Please keep in mind the models are trained to form parent node classifiers within the cascading taxonomic structure.

The metadata modelling process is accomplished through the below scripts:

Pipeline

This file performs data cleaning, transformation, and structuring for use within the metadata models.

This file performs all metadata classification model training. Specifically this file, performs metadata classification training at all taxonomic levels across all proposed models. This results in 5 complete cascading taxonomic classifiers that are compared at each taxonomic level to determine the most robust metadata classifier.
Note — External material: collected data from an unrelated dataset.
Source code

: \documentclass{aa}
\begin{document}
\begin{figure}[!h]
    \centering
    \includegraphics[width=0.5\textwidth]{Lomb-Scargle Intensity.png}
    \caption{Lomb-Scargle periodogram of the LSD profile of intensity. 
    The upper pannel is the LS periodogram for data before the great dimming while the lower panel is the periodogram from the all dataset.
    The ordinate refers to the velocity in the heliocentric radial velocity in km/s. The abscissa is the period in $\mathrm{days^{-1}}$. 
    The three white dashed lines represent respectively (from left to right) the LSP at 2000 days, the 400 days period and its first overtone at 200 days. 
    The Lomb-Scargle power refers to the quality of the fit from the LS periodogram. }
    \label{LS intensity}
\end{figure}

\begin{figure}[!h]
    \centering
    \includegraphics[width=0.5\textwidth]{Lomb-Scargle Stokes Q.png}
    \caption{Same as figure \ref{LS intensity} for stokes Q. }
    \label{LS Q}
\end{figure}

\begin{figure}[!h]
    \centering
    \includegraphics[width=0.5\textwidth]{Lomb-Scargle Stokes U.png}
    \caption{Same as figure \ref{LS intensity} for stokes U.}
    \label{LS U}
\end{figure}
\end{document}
For the model comparison, please review notebooks/meta_modelling/meta_data_model_comparison.ipynb

Neural Network

The neural network metadata model training and evaluation process. Hyperparameter tuning involves determining the optimal learning rate for the model due to the varying levels of abstraction generated at different taxonomic levels.

Random Forest

The Random Forest metadata model training and evaluation process. Hyperparameter tuning involves determining the optimal tree depth for the estimators within the ensemble method.

XGBoost

The XGBoost metadata model training and evaluation process. Hyperparameter tuning involves determining the optimal tree depth within the XGBoost model.

Decision Tree

The decision tree metadata model training and evaluation process. Hyperparameter tuning involves determining the optimal decision tree depth for the model.

AdaBoost

The AdaBoost metadata model training and evaluation process. Hyperparameter tuning involves determining the optimal number of estimators to be used within the ensemble model.

K-means Silhouette Score Automation

The Silhouette score is a method of automating the selection of the number of centroids for a K-means clustering algorithms. This was used to determine the optimal number of centroids used to capture the geographic location distribution of at each parent node, to create a useful location encoding within the data.